Para Vidas Passadas, o que acontece é um acerto de contas entre o potencial do passado e a realidade do presente, mas esse é um embate em que a imaterialidade essencial de um não tem chances de derrotar a materialidade essencial do outro. Song mina com eficiência as pequenas tragédias que nascem desse confronto, no entanto, pontuando com delicadeza no texto a forma como os sonhos de dramaturga de Nora diminuíram (ela queria ganhar o Nobel, depois o Pulitzer, e agora, quem sabe, o Tony - mas não fica pensando nisso o tempo todo), ou como as trajetórias emocionais dos dois protagonistas seguiram arcos opostos de fragilização e solidificação dentro de ideias de masculinidade e feminilidade.

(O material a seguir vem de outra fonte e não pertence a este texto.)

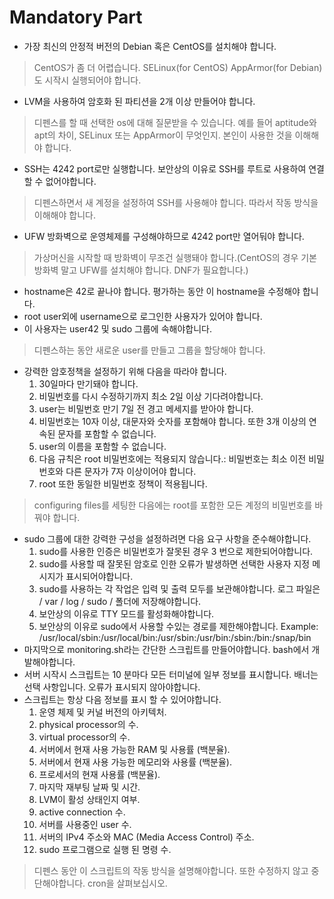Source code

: # Mandatory Part
* 가장 최신의 안정적 버전의 Debian 혹은 CentOS를 설치해야 합니다.
> CentOS가 좀 더 어렵습니다. SELinux(for CentOS) AppArmor(for Debian)도 시작시 실행되어야 합니다.
* LVM을 사용하여 암호화 된 파티션을 2개 이상 만들어야 합니다.
> 디펜스를 할 때 선택한 os에 대해 질문받을 수 있습니다. 예를 들어 aptitude와 apt의 차이, SELinux 또는 AppArmor이 무엇인지. 본인이 사용한 것을 이해해야 합니다.
* SSH는 4242 port로만 실행합니다. 보안상의 이유로 SSH를 루트로 사용하여 연결할 수 없어야합니다.
> 디펜스하면서 새 계정을 설정하여 SSH를 사용해야 합니다. 따라서 작동 방식을 이해해야 합니다.
* UFW 방화벽으로 운영체제를 구성해야하므로 4242 port만 열어둬야 합니다.
> 가상머신을 시작할 때 방화벽이 무조건 실행돼야 합니다.(CentOS의 경우 기본 방화벽 말고 UFW를 설치해야 합니다. DNF가 필요합니다.)
* hostname은 42로 끝나야 합니다. 평가하는 동안 이 hostname을 수정해야 합니다.
* root user외에 username으로 로그인한 사용자가 있어야 합니다.
* 이 사용자는 user42 및 sudo 그룹에 속해야합니다.
> 디펜스하는 동안 새로운 user를 만들고 그룹을 할당해야 합니다.
* 강력한 암호정책을 설정하기 위해 다음을 따라야 합니다.
   1. 30일마다 만기돼야 합니다.
   2. 비밀번호를 다시 수정하기까지 최소 2일 이상 기다려야합니다.
   3. user는 비밀번호 만기 7일 전 경고 메세지를 받아야 합니다.
   4. 비밀번호는 10자 이상, 대문자와 숫자를 포함해야 합니다. 또한 3개 이상의 연속된 문자를 포함할 수 없습니다.
   5. user의 이름을 포함할 수 없습니다.
   6. 다음 규칙은 root 비밀번호에는 적용되지 않습니다.: 비밀번호는 최소 이전 비밀번호와 다른 문자가 7자 이상이어야 합니다.
   7. root 또한 동일한 비밀번호 정책이 적용됩니다.
> configuring files를 세팅한 다음에는 root를 포함한 모든 계정의 비밀번호를 바꿔야 합니다.
* sudo 그룹에 대한 강력한 구성을 설정하려면 다음 요구 사항을 준수해야합니다.
   1. sudo를 사용한 인증은 비밀번호가 잘못된 경우 3 번으로 제한되어야합니다.
   2. sudo를 사용할 때 잘못된 암호로 인한 오류가 발생하면 선택한 사용자 지정 메시지가 표시되어야합니다.
   3. sudo를 사용하는 각 작업은 입력 및 출력 모두를 보관해야합니다. 로그 파일은 / var / log / sudo / 폴더에 저장해야합니다.
   4. 보안상의 이유로 TTY 모드를 활성화해야합니다.
   5. 보안상의 이유로 sudo에서 사용할 수있는 경로를 제한해야합니다. Example: /usr/local/sbin:/usr/local/bin:/usr/sbin:/usr/bin:/sbin:/bin:/snap/bin
* 마지막으로 monitoring.sh라는 간단한 스크립트를 만들어야합니다. bash에서 개발해야합니다.
* 서버 시작시 스크립트는 10 분마다 모든 터미널에 일부 정보를 표시합니다. 배너는 선택 사항입니다. 오류가 표시되지 않아야합니다.
* 스크립트는 항상 다음 정보를 표시 할 수 있어야합니다.
   1. 운영 체제 및 커널 버전의 아키텍처.
   2. physical processor의 수.
   3. virtual processor의 수.
   4. 서버에서 현재 사용 가능한 RAM 및 사용률 (백분율).
   5. 서버에서 현재 사용 가능한 메모리와 사용률 (백분율).
   6. 프로세서의 현재 사용률 (백분율).
   7. 마지막 재부팅 날짜 및 시간.
   8. LVM이 활성 상태인지 여부.
   9. active connection 수.
   10. 서버를 사용중인 user 수.
   11. 서버의 IPv4 주소와 MAC (Media Access Control) 주소.
   12. sudo 프로그램으로 실행 된 명령 수.
> 디펜스 동안 이 스크립트의 작동 방식을 설명해야합니다. 또한 수정하지 않고 중단해야합니다. cron을 살펴보십시오.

Isso tudo está no diálogo, mas é também nele que o filme encontra as suas fragilidades mais óbvias. Há algo de massagem de ego em Vidas Passadas, especialmente em como elogia constantemente a ambição de Nora, avatar da diretora, e seu abraço de valores ocidentais após a emigração. Adorada por dois homens para os quais ela significa coisas opostas (“aquela que foi embora” e “aquela que ficou”), ela acaba fazendo por ambos o mesmo trabalho de expandir horizontes, “tornar a vida maior” do que ela pode parecer. É a parte mais superficial do texto, especialmente no diálogo climático entre Nora e Hae Sung, e também contradiz um pouco a ode que o filme faz… bom, à pequenez da vida.

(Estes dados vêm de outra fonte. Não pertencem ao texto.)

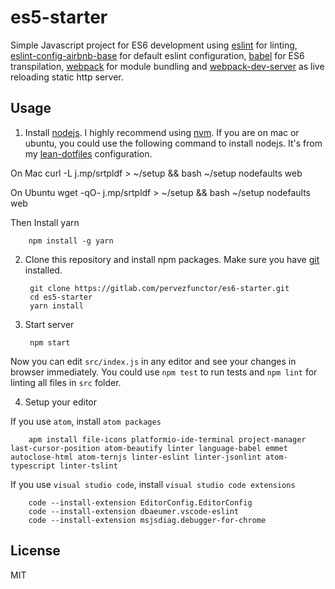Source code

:# es5-starter

Simple Javascript project for ES6 development using [eslint](http://eslint.org/) for linting, [eslint-config-airbnb-base](https://www.npmjs.com/package/eslint-config-airbnb-base) for default eslint configuration, [babel](https://babeljs.io) for ES6 transpilation, [webpack](http://webpack.github.io/docs/) for module bundling and  [webpack-dev-server](https://webpack.github.io/docs/webpack-dev-server.html) as live reloading static http server.

## Usage

1. Install [nodejs](https://nodejs.org/en/). I highly recommend using [nvm](https://github.com/creationix/nvm). If you are on mac or ubuntu, you could use the following command to install nodejs. It's from my [lean-dotfiles](https://gitlab.com/seartipy/lean-dotfiles) configuration.

  On Mac
        curl -L j.mp/srtpldf > ~/setup && bash ~/setup nodefaults web

  On Ubuntu
        wget -qO- j.mp/srtpldf > ~/setup && bash ~/setup nodefaults web

  Then Install yarn

        npm install -g yarn

2. Clone this repository and install npm packages. Make sure you have [git](https://git-scm.com/) installed.

        git clone https://gitlab.com/pervezfunctor/es6-starter.git
        cd es5-starter
        yarn install

3. Start server

        npm start

  Now you can edit `src/index.js` in any editor and see your changes in browser immediately. You could use `npm test` to run tests and `npm lint` for linting all files in `src` folder.

4. Setup your editor

  If you use `atom`, install `atom packages`

        apm install file-icons platformio-ide-terminal project-manager last-cursor-position atom-beautify linter language-babel emmet autoclose-html atom-ternjs linter-eslint linter-jsonlint atom-typescript linter-tslint

  If you use `visual studio code`, install `visual studio code extensions`

        code --install-extension EditorConfig.EditorConfig
        code --install-extension dbaeumer.vscode-eslint
        code --install-extension msjsdiag.debugger-for-chrome     

## License

MIT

Até por esse ligeiro desacordo de Vidas Passadas consigo mesmo, concentrado na personagem principal, Greta Lee nem sempre consegue suplantar certa artificialidade na sua construção de Nora. Ela tem grandes momentos, especialmente quando precisa esconder emoções enormes em gestos pequenos: desejo em um olhar de soslaio, resignação em uma maneira de andar, incerteza em uma forma de se sentar. Mas, no fim das contas, é Teo Yoo quem rouba a cena com um desenho muito mais íntegro, e imponente, da fragmentação masculina diante de pressões internas e externas. É um arco de descoberta e sufocamento da própria fragilidade que acerta no coração de uma experiência masculina quase universal.

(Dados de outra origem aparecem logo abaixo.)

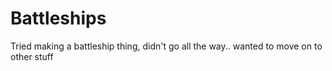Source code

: # Battleships

Tried making a battleship thing, didn't go all the way.. wanted to move on to other stuff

E é justo na universalidade, na forma como escolhe expressá-la, que Vidas Passadas encontra força para superar seus elementos mais vacilantes. Song e seus colaboradores são insistentes e consistentes na sua priorização de ideias visuais que digam algo, seja em como estão sempre realçando a geografia das cidades onde a história se passa (há algo mais concreto sobre o que somos, afinal, do que o lugar onde moramos?), seja na tendência de acompanhar as andanças dos personagens com movimentos horizontais de câmera - da direita para a esquerda quando eles buscam ou relembram algo do passado, da esquerda para a direita quando eles se encaminham para seus futuros, inclusive no final. A linguagem visual universal da linha do tempo, da escrita e da leitura.
Vidas Passadas se posiciona assim como um pedaço de cinema nascido e moldado por uma intenção expressiva potente. Seu entendimento da linguagem cinematográfica é tão cristalino quanto a sua visão da solidez imutável e agridoce da vida adulta. E, se lhe falta um pouco de autoconsciência para eliminar algumas tendências de glorificação própria, quem pode culpá-lo? Isso também é bem adulto da parte dele, afinal.